Does Linux Support Threads or Lightweight Processes?

This article is from the Frequently Asked Questions for Linux, the Free/Open Source UNIX-like operating system kernel that runs on many modern computer systems. Maintained by David C. Merrill with numerous contributions by others. (v1.0).
A: As well as the Unix multiprocessing model involving heavyweight processes, which is of course part of the standard Linux kernel, there are several implementations of lightweight processes or threads. Recent kernels implement a thread model, kthreads. In addition, there are the following packages available for Linux.
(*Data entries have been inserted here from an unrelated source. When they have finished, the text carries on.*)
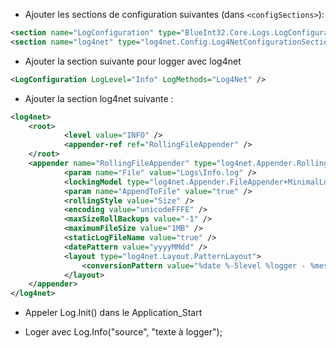 - Ajouter les sections de configuration suivantes (dans `<configSections>`): 

```XML
<section name="LogConfiguration" type="BlueInt32.Core.Logs.LogConfigurationSection,BlueInt32.Core" />
<section name="log4net" type="log4net.Config.Log4NetConfigurationSectionHandler, log4net" />
```

- Ajouter la section suivante pour logger avec log4net

```XML
<LogConfiguration LogLevel="Info" LogMethods="Log4Net" />
```

- Ajouter la section log4net suivante : 

```XML
<log4net>
    <root>
            <level value="INFO" />
            <appender-ref ref="RollingFileAppender" />
    </root>
    <appender name="RollingFileAppender" type="log4net.Appender.RollingFileAppender">
            <param name="File" value="Logs\Info.log" />
            <lockingModel type="log4net.Appender.FileAppender+MinimalLock" />
            <param name="AppendToFile" value="true" />
            <rollingStyle value="Size" />
			<encoding value="unicodeFFFE" />
            <maxSizeRollBackups value="-1" />
            <maximumFileSize value="1MB" />
            <staticLogFileName value="true" />
            <datePattern value="yyyyMMdd" />
            <layout type="log4net.Layout.PatternLayout">
                <conversionPattern value="%date %-5level %logger - %message%newline" />
            </layout>
    </appender>
</log4net>
```

- Appeler Log.Init() dans le Application_Start

- Loger avec Log.Info("source", "texte à logger");
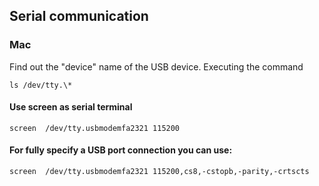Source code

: ## Serial communication

### Mac
Find out the "device" name of the USB device. Executing the command
```
ls /dev/tty.\*
```

#### Use screen as serial terminal
```
screen  /dev/tty.usbmodemfa2321 115200
```

#### For fully specify a USB port connection you can use:
```
screen  /dev/tty.usbmodemfa2321 115200,cs8,-cstopb,-parity,-crtscts
```

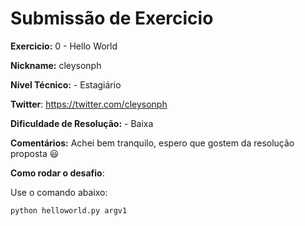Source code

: # Submissão de Exercicio

**Exercicio:** 0 - Hello World

**Nickname:** cleysonph

**Nível Técnico:** - Estagiário

**Twitter**: https://twitter.com/cleysonph

**Dificuldade de Resolução:** - Baixa

**Comentários:** Achei bem tranquilo, espero que gostem da resolução proposta 😃

**Como rodar o desafio**:

Use o comando abaixo:
```bash
python helloworld.py argv1
```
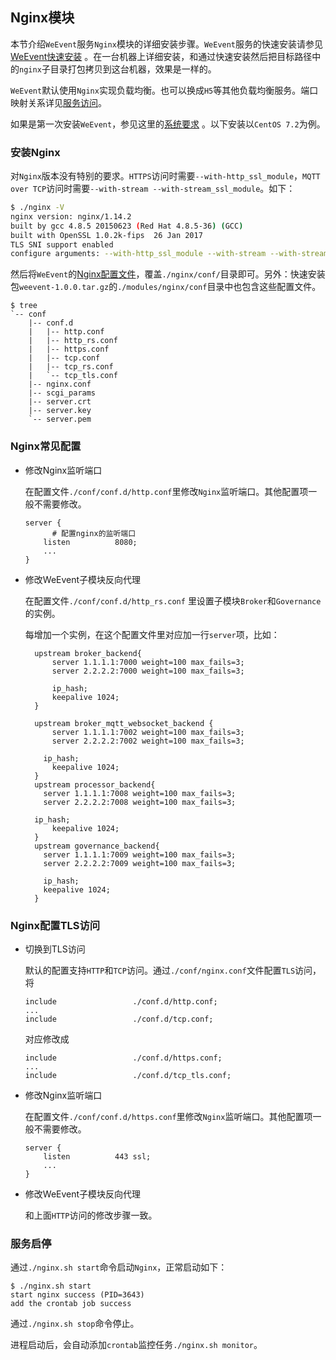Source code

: ## Nginx模块

本节介绍`WeEvent`服务`Nginx`模块的详细安装步骤。`WeEvent`服务的快速安装请参见[WeEvent快速安装](../quickinstall.html) 。在一台机器上详细安装，和通过快速安装然后把目标路径中的`nginx`子目录打包拷贝到这台机器，效果是一样的。

`WeEvent`默认使用`Nginx`实现负载均衡。也可以换成`H5`等其他负载均衡服务。端口映射关系详见[服务访问](../../advanced/port.html)。

如果是第一次安装`WeEvent`，参见这里的[系统要求](../environment.html) 。以下安装以`CentOS 7.2`为例。

### 安装Nginx

对`Nginx`版本没有特别的要求。`HTTPS`访问时需要`--with-http_ssl_module`，`MQTT over TCP`访问时需要`--with-stream --with-stream_ssl_module`。如下：

```bash
$ ./nginx -V
nginx version: nginx/1.14.2
built by gcc 4.8.5 20150623 (Red Hat 4.8.5-36) (GCC) 
built with OpenSSL 1.0.2k-fips  26 Jan 2017
TLS SNI support enabled
configure arguments: --with-http_ssl_module --with-stream --with-stream_ssl_module
```

然后将`WeEvent`的[Nginx配置文件](https://github.com/WeBankFinTech/WeEvent/tree/master/weevent-build/modules/nginx/conf)，覆盖`./nginx/conf/`目录即可。另外：快速安装包`weevent-1.0.0.tar.gz`的`./modules/nginx/conf`目录中也包含这些配置文件。

```
$ tree
`-- conf
    |-- conf.d
    |   |-- http.conf
    |   |-- http_rs.conf
    |   |-- https.conf
    |   |-- tcp.conf
    |   |-- tcp_rs.conf
    |   `-- tcp_tls.conf
    |-- nginx.conf
    |-- scgi_params
    |-- server.crt
    |-- server.key
    `-- server.pem
```

### Nginx常见配置

- 修改Nginx监听端口

  在配置文件`./conf/conf.d/http.conf`里修改`Nginx`监听端口。其他配置项一般不需要修改。

  ```nginx
  server {
    	# 配置nginx的监听端口
      listen          8080; 
      ...
  }
  ```
  
- 修改WeEvent子模块反向代理

  在配置文件`./conf/conf.d/http_rs.conf` 里设置子模块`Broker`和`Governance`的实例。

  每增加一个实例，在这个配置文件里对应加一行`server`项，比如：

  ```nginx
    upstream broker_backend{
        server 1.1.1.1:7000 weight=100 max_fails=3;
        server 2.2.2.2:7000 weight=100 max_fails=3;
        
        ip_hash;
        keepalive 1024;
    }
    
    upstream broker_mqtt_websocket_backend {
        server 1.1.1.1:7002 weight=100 max_fails=3;
        server 2.2.2.2:7002 weight=100 max_fails=3;
        
      ip_hash;
        keepalive 1024;
    }
    upstream processor_backend{
      server 1.1.1.1:7008 weight=100 max_fails=3;
      server 2.2.2.2:7008 weight=100 max_fails=3;
    
    ip_hash;
        keepalive 1024;
    }
    upstream governance_backend{
      server 1.1.1.1:7009 weight=100 max_fails=3;
      server 2.2.2.2:7009 weight=100 max_fails=3;
        
      ip_hash;
      keepalive 1024;
    }

  ```
  
### Nginx配置TLS访问

- 切换到TLS访问
  
  默认的配置支持`HTTP`和`TCP`访问。通过`./conf/nginx.conf`文件配置`TLS`访问，将
  
  ```nginx
  include                 ./conf.d/http.conf;
  ...
  include                 ./conf.d/tcp.conf;
  ```
  
  对应修改成
  
  ```nginx
  include                 ./conf.d/https.conf;
  ...
  include                 ./conf.d/tcp_tls.conf;
  ```
- 修改Nginx监听端口
  
  在配置文件`./conf/conf.d/https.conf`里修改`Nginx`监听端口。其他配置项一般不需要修改。
  
  ```nginx
  server {
      listen          443 ssl;
      ...
  }
  ```
  
- 修改WeEvent子模块反向代理

  和上面`HTTP`访问的修改步骤一致。

### 服务启停

通过`./nginx.sh start`命令启动`Nginx`，正常启动如下：

```shell
$ ./nginx.sh start
start nginx success (PID=3643)
add the crontab job success
```

通过`./nginx.sh stop`命令停止。

进程启动后，会自动添加`crontab`监控任务`./nginx.sh monitor`。

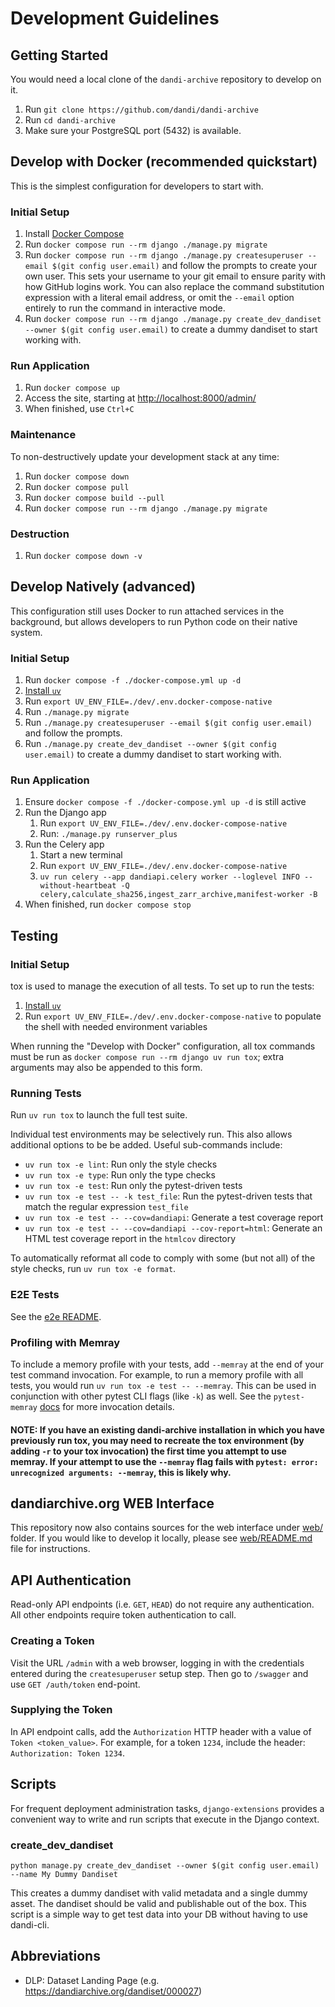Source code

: # Development Guidelines

## Getting Started

You would need a local clone of the `dandi-archive` repository to develop on it.

1. Run `git clone https://github.com/dandi/dandi-archive`
1. Run `cd dandi-archive`
1. Make sure your PostgreSQL port (5432) is available.

## Develop with Docker (recommended quickstart)
This is the simplest configuration for developers to start with.

### Initial Setup
1. Install [Docker Compose](https://docs.docker.com/compose/install/)
1. Run `docker compose run --rm django ./manage.py migrate`
1. Run `docker compose run --rm django ./manage.py createsuperuser --email $(git config user.email)`
   and follow the prompts to create your own user.
   This sets your username to your git email to ensure parity with how GitHub logins work. You can also replace the command substitution expression with a literal email address, or omit the `--email` option entirely to run the command in interactive mode.
1. Run `docker compose run --rm django ./manage.py create_dev_dandiset --owner $(git config user.email)`
   to create a dummy dandiset to start working with.

### Run Application
1. Run `docker compose up`
1. Access the site, starting at <http://localhost:8000/admin/>
1. When finished, use `Ctrl+C`

### Maintenance
To non-destructively update your development stack at any time:
1. Run `docker compose down`
1. Run `docker compose pull`
1. Run `docker compose build --pull`
1. Run `docker compose run --rm django ./manage.py migrate`

### Destruction
1. Run `docker compose down -v`

## Develop Natively (advanced)
This configuration still uses Docker to run attached services in the background,
but allows developers to run Python code on their native system.

### Initial Setup
1. Run `docker compose -f ./docker-compose.yml up -d`
1. [Install `uv`](https://docs.astral.sh/uv/getting-started/installation/)
1. Run `export UV_ENV_FILE=./dev/.env.docker-compose-native`
1. Run `./manage.py migrate`
1. Run `./manage.py createsuperuser --email $(git config user.email)` and follow the prompts.
1. Run `./manage.py create_dev_dandiset --owner $(git config user.email)`
   to create a dummy dandiset to start working with.

### Run Application
1. Ensure `docker compose -f ./docker-compose.yml up -d` is still active
1. Run the Django app
    1. Run `export UV_ENV_FILE=./dev/.env.docker-compose-native`
    1. Run: `./manage.py runserver_plus`
1. Run the Celery app
    1. Start a new terminal
    1. Run `export UV_ENV_FILE=./dev/.env.docker-compose-native`
    1. `uv run celery --app dandiapi.celery worker --loglevel INFO --without-heartbeat -Q celery,calculate_sha256,ingest_zarr_archive,manifest-worker -B`
1. When finished, run `docker compose stop`

## Testing
### Initial Setup
tox is used to manage the execution of all tests. To set up to run the tests:

1. [Install `uv`](https://docs.astral.sh/uv/getting-started/installation/)
2. Run `export UV_ENV_FILE=./dev/.env.docker-compose-native` to populate the shell with needed environment variables

When running the "Develop with Docker" configuration, all tox commands must be run as
`docker compose run --rm django uv run tox`; extra arguments may also be appended to this form.

### Running Tests
Run `uv run tox` to launch the full test suite.

Individual test environments may be selectively run.
This also allows additional options to be be added.
Useful sub-commands include:
* `uv run tox -e lint`: Run only the style checks
* `uv run tox -e type`: Run only the type checks
* `uv run tox -e test`: Run only the pytest-driven tests
* `uv run tox -e test -- -k test_file`: Run the pytest-driven tests that match the regular expression `test_file`
* `uv run tox -e test -- --cov=dandiapi`: Generate a test coverage report
* `uv run tox -e test -- --cov=dandiapi --cov-report=html`: Generate an HTML test coverage report in the `htmlcov` directory

To automatically reformat all code to comply with
some (but not all) of the style checks, run `uv run tox -e format`.

### E2E Tests

See the [e2e README](e2e/README.md).

### Profiling with Memray
To include a memory profile with your tests, add `--memray` at the end of your test command invocation. For example, to run a memory profile with all tests, you would run `uv run tox -e test -- --memray`. This can be used in conjunction with other pytest CLI flags (like `-k`) as well. See the `pytest-memray` [docs](https://github.com/bloomberg/pytest-memray) for more invocation details.

#### NOTE: If you have an existing dandi-archive installation in which you have previously run tox, you may need to recreate the tox environment (by adding `-r` to your tox invocation) the first time you attempt to use memray. If your attempt to use the `--memray` flag fails with `pytest: error: unrecognized arguments: --memray`, this is likely why.

## dandiarchive.org WEB Interface

This repository now also contains sources for the web interface under [web/](./web/) folder.
If you would like to develop it locally, please see [web/README.md](./web/README.md) file for instructions.

## API Authentication
Read-only API endpoints (i.e. `GET`, `HEAD`) do not require any
authentication. All other endpoints require token authentication
to call.

### Creating a Token
Visit the URL `/admin` with a web browser, logging
in with the credentials entered during the `createsuperuser` setup step.
Then go to `/swagger` and use `GET /auth/token` end-point.

### Supplying the Token
In API endpoint calls, add the `Authorization` HTTP header with a value of
`Token <token_value>`. For example, for a token `1234`, include the header:
`Authorization: Token 1234`.

## Scripts

For frequent deployment administration tasks, `django-extensions` provides a convenient way to write and run scripts that execute in the Django context.

### create_dev_dandiset

```
python manage.py create_dev_dandiset --owner $(git config user.email) --name My Dummy Dandiset
```

This creates a dummy dandiset with valid metadata and a single dummy asset.
The dandiset should be valid and publishable out of the box.
This script is a simple way to get test data into your DB without having to use dandi-cli.

## Abbreviations

- DLP: Dataset Landing Page (e.g. https://dandiarchive.org/dandiset/000027)
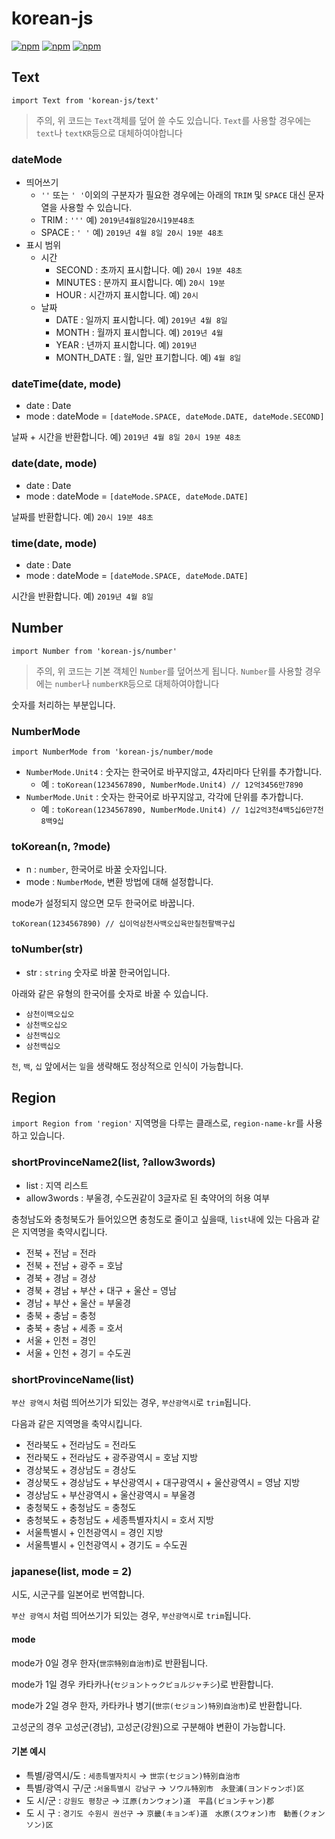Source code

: # korean-js
[![npm](https://img.shields.io/npm/v/korean-js.svg?style=flat-square)](https://www.npmjs.com/package/korean-js)
[![npm](https://img.shields.io/npm/dt/korean-js.svg?style=flat-square)](https://www.npmjs.com/package/korean-js)
[![npm](https://img.shields.io/npm/l/korean-js.svg?registry_uri=https%3A%2F%2Fregistry.npmjs.com&style=flat-square)](https://opensource.org/licenses/MIT)

## Text
`import Text from 'korean-js/text'`<br>

> 주의, 위 코드는 `Text`객체를 덮어 쓸 수도 있습니다. `Text`를 사용할 경우에는 `text`나 `textKR`등으로 대체하여야합니다

### dateMode
* 띄어쓰기
  * `''` 또는 `' '`이외의 구분자가 필요한 경우에는 아래의 `TRIM` 및 `SPACE` 대신 문자열을 사용할 수 있습니다. 
  * TRIM : `'''` 예) `2019년4월8일20시19분48초`
  * SPACE : `' '` 예) `2019년 4월 8일 20시 19분 48초`
* 표시 범위
  * 시간
    * SECOND : 초까지 표시합니다. 예) `20시 19분 48초` 
    * MINUTES : 분까지 표시합니다. 예) `20시 19분`
    * HOUR : 시간까지 표시합니다. 예) `20시`
  * 날짜
    * DATE : 일까지 표시합니다. 예) `2019년 4월 8일`
    * MONTH : 월까지 표시합니다. 예) `2019년 4월` 
    * YEAR : 년까지 표시합니다. 예) `2019년`
    * MONTH_DATE : 월, 일만 표기합니다. 예) `4월 8일`

### dateTime(date, mode)
* date : Date
* mode : dateMode =  `[dateMode.SPACE, dateMode.DATE, dateMode.SECOND]`

날짜 + 시간을 반환합니다. 예) `2019년 4월 8일 20시 19분 48초`

### date(date, mode)
* date : Date
* mode : dateMode =  `[dateMode.SPACE, dateMode.DATE]`

날짜를 반환합니다. 예) `20시 19분 48초`

### time(date, mode)
* date : Date
* mode : dateMode =  `[dateMode.SPACE, dateMode.DATE]`

시간을 반환합니다. 예) `2019년 4월 8일`

## Number
`import Number from 'korean-js/number'` <br>
> 주의, 위 코드는 기본 객체인 `Number`를 덮어쓰게 됩니다. `Number`를 사용할 경우에는 `number`나 `numberKR`등으로 대체하여야합니다

숫자를 처리하는 부분입니다.
###  NumberMode
`import NumberMode from 'korean-js/number/mode`
* `NumberMode.Unit4` : 숫자는 한국어로 바꾸지않고, 4자리마다 단위를 추가합니다.
  * 예 : `toKorean(1234567890, NumberMode.Unit4) // 12억3456만7890`
* `NumberMode.Unit` : 숫자는 한국어로 바꾸지않고, 각각에 단위를 추가합니다.
  * 예 : `toKorean(1234567890, NumberMode.Unit4) // 1십2억3천4백5십6만7천8백9십`

### toKorean(n, ?mode)
* n : `number`, 한국어로 바꿀 숫자입니다.
* mode : `NumberMode`, 변환 방법에 대해 설정합니다.

mode가 설정되지 않으면 모두 한국어로 바꿉니다. <br>
```
toKorean(1234567890) // 십이억삼천사백오십육만칠천팔백구십
```
### toNumber(str)
* str : `string` 숫자로 바꿀 한국어입니다.

아래와 같은 유형의 한국어를 숫자로 바꿀 수 있습니다.
* `삼천이백오십오`
* `삼천백오십오`
* `삼천백십오`
* `삼천백십오`

`천`, `백`, `십` 앞에서는 `일`을 생략해도 정상적으로 인식이 가능합니다.
## Region
`import Region from 'region'`
지역명을 다루는 클래스로, `region-name-kr`를 사용하고 있습니다.

### shortProvinceName2(list, ?allow3words)
* list : 지역 리스트
* allow3words : 부울경, 수도권같이 3글자로 된 축약어의 허용 여부

충청남도와 충청북도가 들어있으면 충청도로 줄이고 싶을때, `list`내에 있는 다음과 같은 지역명을 축약시킵니다. 
  
* 전북 + 전남 = 전라
* 전북 + 전남 + 광주 = 호남
* 경북 + 경남 = 경상
* 경북 + 경남 + 부산 + 대구 + 울산 = 영남
* 경남 + 부산  + 울산 = 부울경
* 충북 + 충남 = 충청
* 충북 + 충남 + 세종 = 호서
* 서울 + 인천 = 경인
* 서울 + 인천 + 경기 = 수도권

### shortProvinceName(list)
`부산 광역시` 처럼 띄어쓰기가 되있는 경우, `부산광역시`로 `trim`됩니다. 

다음과 같은 지역명을 축약시킵니다.
* 전라북도 + 전라남도 = 전라도
* 전라북도 + 전라남도 + 광주광역시 = 호남 지방
* 경상북도 + 경상남도 = 경상도
* 경상북도 + 경상남도 + 부산광역시 + 대구광역시 + 울산광역시 = 영남 지방
* 경상남도 + 부산광역시  + 울산광역시 = 부울경
* 충청북도 + 충청남도 = 충청도
* 충청북도 + 충청남도 + 세종특별자치시 = 호서 지방
* 서울특별시 + 인천광역시 = 경인 지방
* 서울특별시 + 인천광역시 + 경기도 = 수도권

### japanese(list, mode = 2)
시도, 시군구를 일본어로 번역합니다.

`부산 광역시` 처럼 띄어쓰기가 되있는 경우, `부산광역시`로 `trim`됩니다.

#### mode
mode가 0일 경우 한자(`世宗特別自治市`)로 반환됩니다.

mode가 1일 경우 카타카나(`セジョントゥクピョルジャチシ`)로 반환합니다.

mode가 2일 경우 한자, 카타카나 병기(`世宗(セジョン)特別自治市`)로 반환합니다.

고성군의 경우 고성군(경남), 고성군(강원)으로 구분해야 변환이 가능합니다.

#### 기본 예시
* 특별/광역시/도 : `세종특별자치시`  → `世宗(セジョン)特別自治市`
* 특별/광역시 구/군 :`서울특별시 강남구` → `ソウル特別市　永登浦(ヨンドゥンポ)区`
* 도 시/군 : `강원도 평창군` →  `江原(カンウォン)道　平昌(ピョンチャン)郡`
* 도 시 구 : `경기도 수원시 권선구` →  `京畿(キョンギ)道　水原(スウォン)市　勧善(クォンソン)区`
*GNU glibc2 for Linux has optional support for threads. The archive is available from the same place as glibc2, ftp://ftp.gnu.org/pub/gnu/ *In ftp://sipb.mit.edu/pub/pthread/ or ftp://ftp.ibp.fr:/pub/unix/threads/ pthreads. Documentation isn't in the package, but is available on the World Wide Web at http://www.mit.edu:8001/people/proven/home_page.html. Newer Linux libc's contain the pthreads source. The GNU Ada compiler on ftp://metalab.unc.edu/pub/Linux/devel/lang/ada/ contains binaries made from that source code. *In ftp://ftp.cs.washington.edu/pub/qt-001.tar.Z is QuickThreads. More information can be found in the technical report, available on the same site is /tr/1993/05/UW-CSE-93-05-06.PS.Z. *In ftp://ftp.cs.fsu.edu/pub/PART/, an Ada implementation. This is useful mainly because it has a lot of Postscript papers that you'll find useful in learning more about threads. This is not directly usable under Linux.